Solution: Transportation microeconomics. Whenever evaluating some transportation plan or change in economic conditions, take a couple of representative ‘use-cases’ and analyze the economics of their decision-making at their local (individual) level.

Example 1: Toll Roads. Local activist Roger Baker has been on my case on the austin-bikes email list for talking favorably about toll roads (as the least noxious of the two realistic possible outcomes – the other one being that all of those toll roads are built anyways, but as free roads). I’m going to be more favorable to him than he is to me, and construct an argument based on his stated motivations (he likes to accuse me of being a toll-loving road warrior). Roger’s point is, basically, that the toll roads won’t have enough traffic to pay off the bonds once the “oil peak” causes gasoline to get even more expensive than it is now. He’s definitely one of the SOS-bloc (don’t build these roads at all because they promote sprawl and hurt the aquifer) rather than the free-roads-bloc (“double taxation!”) best exemplified by Brewster McCracken and Gerald Daugherty, who will end up getting central Austin to pay for these roads via property and sales tax kick-ins.
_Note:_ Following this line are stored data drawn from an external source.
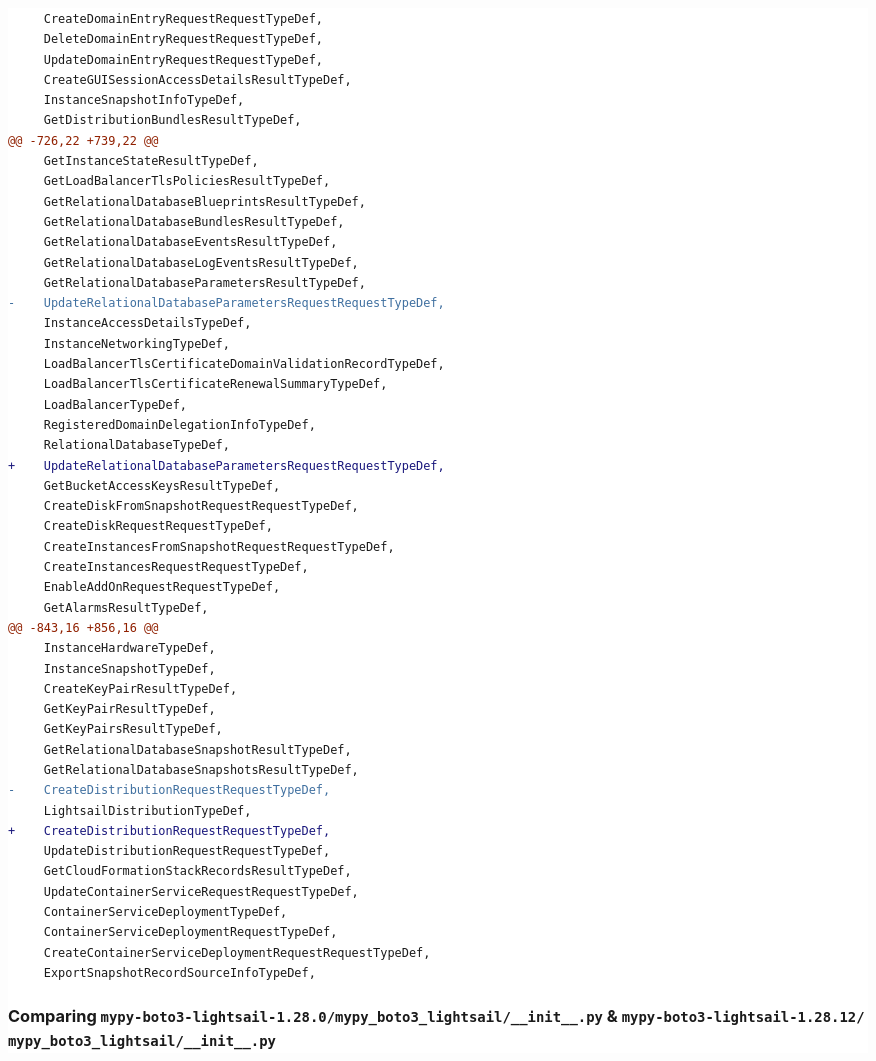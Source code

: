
 ```diff
     CreateDomainEntryRequestRequestTypeDef,
     DeleteDomainEntryRequestRequestTypeDef,
     UpdateDomainEntryRequestRequestTypeDef,
     CreateGUISessionAccessDetailsResultTypeDef,
     InstanceSnapshotInfoTypeDef,
     GetDistributionBundlesResultTypeDef,
@@ -726,22 +739,22 @@
     GetInstanceStateResultTypeDef,
     GetLoadBalancerTlsPoliciesResultTypeDef,
     GetRelationalDatabaseBlueprintsResultTypeDef,
     GetRelationalDatabaseBundlesResultTypeDef,
     GetRelationalDatabaseEventsResultTypeDef,
     GetRelationalDatabaseLogEventsResultTypeDef,
     GetRelationalDatabaseParametersResultTypeDef,
-    UpdateRelationalDatabaseParametersRequestRequestTypeDef,
     InstanceAccessDetailsTypeDef,
     InstanceNetworkingTypeDef,
     LoadBalancerTlsCertificateDomainValidationRecordTypeDef,
     LoadBalancerTlsCertificateRenewalSummaryTypeDef,
     LoadBalancerTypeDef,
     RegisteredDomainDelegationInfoTypeDef,
     RelationalDatabaseTypeDef,
+    UpdateRelationalDatabaseParametersRequestRequestTypeDef,
     GetBucketAccessKeysResultTypeDef,
     CreateDiskFromSnapshotRequestRequestTypeDef,
     CreateDiskRequestRequestTypeDef,
     CreateInstancesFromSnapshotRequestRequestTypeDef,
     CreateInstancesRequestRequestTypeDef,
     EnableAddOnRequestRequestTypeDef,
     GetAlarmsResultTypeDef,
@@ -843,16 +856,16 @@
     InstanceHardwareTypeDef,
     InstanceSnapshotTypeDef,
     CreateKeyPairResultTypeDef,
     GetKeyPairResultTypeDef,
     GetKeyPairsResultTypeDef,
     GetRelationalDatabaseSnapshotResultTypeDef,
     GetRelationalDatabaseSnapshotsResultTypeDef,
-    CreateDistributionRequestRequestTypeDef,
     LightsailDistributionTypeDef,
+    CreateDistributionRequestRequestTypeDef,
     UpdateDistributionRequestRequestTypeDef,
     GetCloudFormationStackRecordsResultTypeDef,
     UpdateContainerServiceRequestRequestTypeDef,
     ContainerServiceDeploymentTypeDef,
     ContainerServiceDeploymentRequestTypeDef,
     CreateContainerServiceDeploymentRequestRequestTypeDef,
     ExportSnapshotRecordSourceInfoTypeDef,
```

### Comparing `mypy-boto3-lightsail-1.28.0/mypy_boto3_lightsail/__init__.py` & `mypy-boto3-lightsail-1.28.12/mypy_boto3_lightsail/__init__.py`
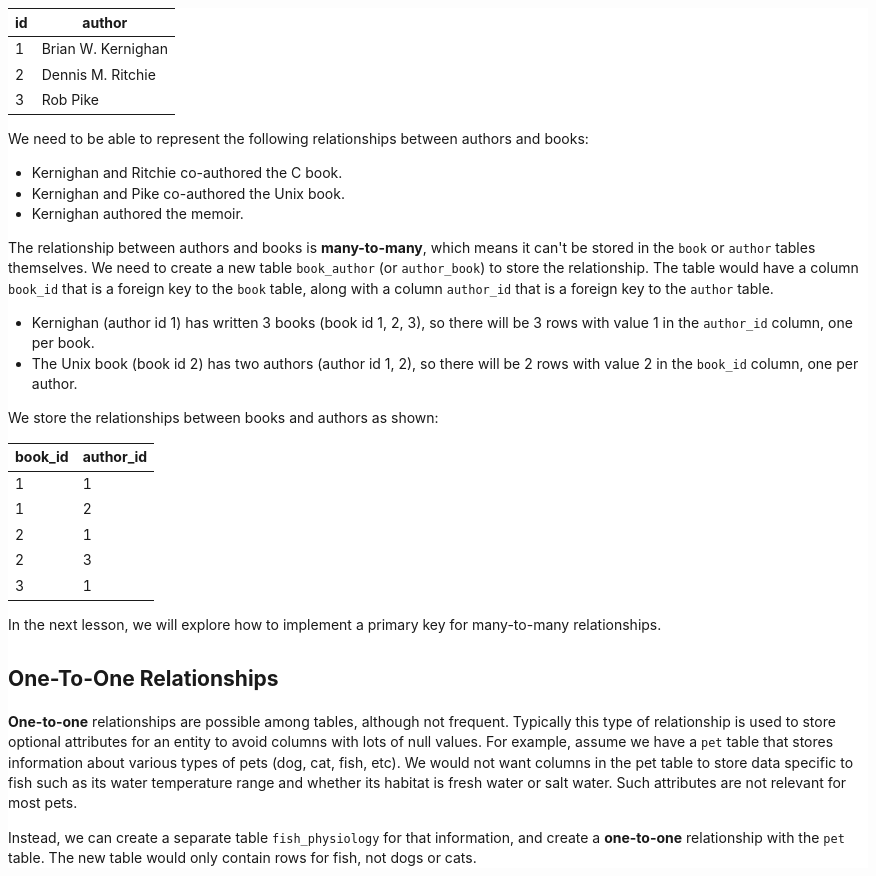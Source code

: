 | id  | author              |
|-----|---------------------|
| 1   | Brian W. Kernighan  |
| 2   | Dennis M. Ritchie   |
| 3   | Rob Pike            | 



We need to be able to represent the following relationships between authors and books:

- Kernighan and Ritchie co-authored the C book.
- Kernighan and Pike co-authored the Unix book.
- Kernighan authored the memoir.

The relationship between authors and books is **many-to-many**, which means it
can't be stored in the `book` or `author` tables themselves.
We need to create a new table `book_author` (or `author_book`) to store
the relationship. The table would have a column `book_id` that is
a foreign key to the `book` table, along with a column
`author_id` that is a foreign key to the `author` table.

- Kernighan (author id 1) has written 3 books (book id 1, 2, 3), so there will be 3 rows with value 1 in the `author_id` column, one per book.
- The Unix book (book id 2) has two authors (author id 1, 2), so there will be 2 rows with value 2 in the `book_id` column, one per author.

We store the relationships between books and authors as shown:

| book_id | author_id |
|---------|-----------|
| 1       | 1         |
| 1       | 2         |
| 2       | 1         |
| 2       | 3         |
| 3       | 1         |


In the next lesson, we will explore how to implement a primary key for many-to-many relationships.

## One-To-One Relationships

**One-to-one** relationships are possible among tables, although not frequent.
Typically this type of relationship is used to store optional attributes for an entity
to avoid columns with lots of null values.  For example, assume we have a `pet` table
that stores information about various types of pets (dog, cat, fish, etc).
We would not want columns in the pet table to store data specific to fish such as
its water temperature range and whether its habitat is fresh water or salt water.
Such attributes are not relevant for most pets.  

Instead, we can create a separate table `fish_physiology` for that information, and create
a **one-to-one** relationship with the `pet` table. The new table would only
contain rows for fish, not dogs or cats.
So, is Roger right? Would expensive gasoline lead to an exodus from the suburbs and a default on the bonds which back the toll roads? Or am I right – that the traffic which today would fill the toll roads in a second isn’t going anywhere even as gasoline gets more expensive. Let’s look at a use-case.

Joe Suburban drives his Suburban on a 30-mile round-trip every day from western Travis County to his job in one of the southern suburban office parks. He gets roughly 15 mpg on this commute and pays $2.00/gallon for gas today. By some calculations, which include depreciation, he pays a hefty price for his commute even today, but I categorically reject the idea that suburbanites will reduce the number of vehicles they own (barring catastrophically high gas prices), so depreciation should not honestly be part of the cost equation. Using my handy depreciation-free cost estimator, Joe’s daily commute cost is $2.79 today (remember, no tolls yet). Is that enough to convince Joe to carpool? Not today it isn’t. Is it enough to convince him to use transit? Even at the discounted rate, the bus trip from the park-and-ride at 290/71 costs him probably an hour extra time per day, and still a buck ($1.79 savings at the cost of an hour). This assumes he even HAS a transit option, of course. Most suburbanites don’t.
Suppose gasoline DOUBLES in price – to $4.00 a gallon. Joe’s daily commute cost (with new tolls of, let’s say, $1.50/day) is now: $6.91/day. His “transit cost” is now $5.91 for an hour of time, assuming no rise in bus fares (unlikely). Still not very attractive, I hate to say.

All right, suppose gasoline TRIPLES in price – to $6.00 a gallon. Joe’s cost is $9.58/day. Transit option would save $8.58 a day at the price of an hour. I hate to break it to you, but most suburbanites would still drive at this cost. Bad news for Roger: $6.00/gallon gas is roughly equivalent to $160/barrel (working backwards from this logic which is admittedly crude). That’s quite a bit further down the “oil peak” road than most people think we’ll hit anytime ‘soon’. In other words, it will take such huge increases in the cost of gasoline to get suburbanites to stop driving to work alone that it’s not even a factor for the foreseeable future. Even then, one would assume that rather than abandoning their stake in the ‘burbs, some large percentage of suburban drivers would just get more fuel-efficient cars. At $6.00/gallon, driving a Toyota Prius, Joe Suburban’s daily commute cost drops back to 2.48 without tolls and 3.98 with. Oops.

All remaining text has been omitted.